*** Records for the exercise ***
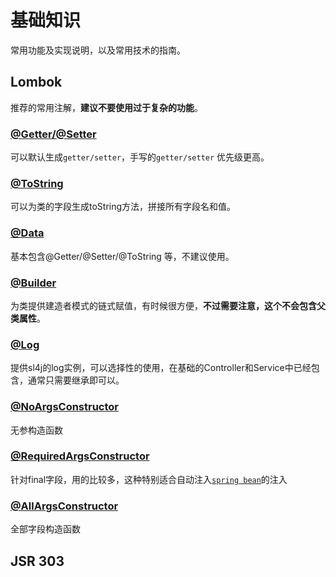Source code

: # 基础知识

常用功能及实现说明，以及常用技术的指南。

## Lombok

推荐的常用注解，**建议不要使用过于复杂的功能**。

### [@Getter/@Setter](https://projectlombok.org/features/GetterSetter)

可以默认生成`getter/setter`，手写的`getter/setter` 优先级更高。

### [@ToString](https://projectlombok.org/features/ToString)

可以为类的字段生成toString方法，拼接所有字段名和值。

### [@Data](https://projectlombok.org/features/Data)

基本包含@Getter/@Setter/@ToString 等，不建议使用。

### [@Builder](https://projectlombok.org/features/Builder)

为类提供建造者模式的链式赋值，有时候很方便，**不过需要注意，这个不会包含父类属性**。

### [@Log](https://projectlombok.org/features/log)

提供sl4j的log实例，可以选择性的使用，在基础的Controller和Service中已经包含，通常只需要继承即可以。

### [@NoArgsConstructor](https://projectlombok.org/features/constructor)

无参构造函数

### [@RequiredArgsConstructor](https://projectlombok.org/features/constructor)

针对final字段，用的比较多，这种特别适合自动注入[`spring bean`](https://docs.spring.io/spring-boot/docs/2.4.5/reference/htmlsingle/#using-boot-spring-beans-and-dependency-injection)的注入

### [@AllArgsConstructor](https://projectlombok.org/features/constructor)

全部字段构造函数

## JSR 303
*** End of Records for the exercise ***
Exercise goal -
The string "features" appears on some lines of the data above; report how many such lines there are, as a bare number.

Result -
8